_MATERIAL PROVIDED:_
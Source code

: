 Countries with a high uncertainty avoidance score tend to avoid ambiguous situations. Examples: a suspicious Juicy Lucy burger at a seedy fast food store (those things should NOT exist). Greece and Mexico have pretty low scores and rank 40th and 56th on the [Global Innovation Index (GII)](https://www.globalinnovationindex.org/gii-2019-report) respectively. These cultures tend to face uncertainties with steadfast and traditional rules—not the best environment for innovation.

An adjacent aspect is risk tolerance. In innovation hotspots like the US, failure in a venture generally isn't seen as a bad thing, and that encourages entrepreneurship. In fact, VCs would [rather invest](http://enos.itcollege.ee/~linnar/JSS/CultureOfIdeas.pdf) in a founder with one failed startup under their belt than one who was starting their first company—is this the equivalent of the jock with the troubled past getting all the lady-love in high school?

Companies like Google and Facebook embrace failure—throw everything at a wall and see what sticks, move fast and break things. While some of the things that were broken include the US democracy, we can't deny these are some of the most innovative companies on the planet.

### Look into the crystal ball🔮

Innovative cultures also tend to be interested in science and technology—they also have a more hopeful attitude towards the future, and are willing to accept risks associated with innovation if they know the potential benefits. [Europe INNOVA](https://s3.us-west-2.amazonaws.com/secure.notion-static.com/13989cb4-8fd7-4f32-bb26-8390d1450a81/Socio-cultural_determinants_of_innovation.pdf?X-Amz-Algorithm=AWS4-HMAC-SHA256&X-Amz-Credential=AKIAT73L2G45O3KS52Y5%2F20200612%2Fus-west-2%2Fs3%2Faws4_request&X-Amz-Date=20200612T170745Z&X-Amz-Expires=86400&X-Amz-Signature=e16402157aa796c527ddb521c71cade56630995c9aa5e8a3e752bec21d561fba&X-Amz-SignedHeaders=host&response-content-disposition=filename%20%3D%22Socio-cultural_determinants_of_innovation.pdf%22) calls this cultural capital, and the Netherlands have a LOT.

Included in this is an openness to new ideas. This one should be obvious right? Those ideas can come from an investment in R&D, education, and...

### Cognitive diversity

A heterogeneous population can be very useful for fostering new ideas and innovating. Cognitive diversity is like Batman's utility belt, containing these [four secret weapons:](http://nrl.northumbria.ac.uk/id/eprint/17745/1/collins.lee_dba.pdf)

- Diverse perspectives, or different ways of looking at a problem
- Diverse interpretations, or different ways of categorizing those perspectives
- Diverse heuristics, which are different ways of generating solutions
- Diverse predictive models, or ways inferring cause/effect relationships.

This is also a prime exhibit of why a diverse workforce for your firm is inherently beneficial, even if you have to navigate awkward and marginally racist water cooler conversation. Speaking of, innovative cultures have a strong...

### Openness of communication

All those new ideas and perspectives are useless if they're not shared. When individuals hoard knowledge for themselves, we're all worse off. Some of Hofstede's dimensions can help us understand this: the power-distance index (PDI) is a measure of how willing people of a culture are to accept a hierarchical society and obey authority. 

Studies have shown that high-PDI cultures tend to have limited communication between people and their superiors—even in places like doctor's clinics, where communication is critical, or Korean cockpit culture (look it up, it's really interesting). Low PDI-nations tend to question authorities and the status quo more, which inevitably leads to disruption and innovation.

_INSTRUCTIONS FOR THE TASK:_ For each line above that includes the word "communication", make a copy of that line.

_TASK RESULT:_
### Openness of communication
Studies have shown that high-PDI cultures tend to have limited communication between people and their superiors—even in places like doctor's clinics, where communication is critical, or Korean cockpit culture (look it up, it's really interesting). Low PDI-nations tend to question authorities and the status quo more, which inevitably leads to disruption and innovation.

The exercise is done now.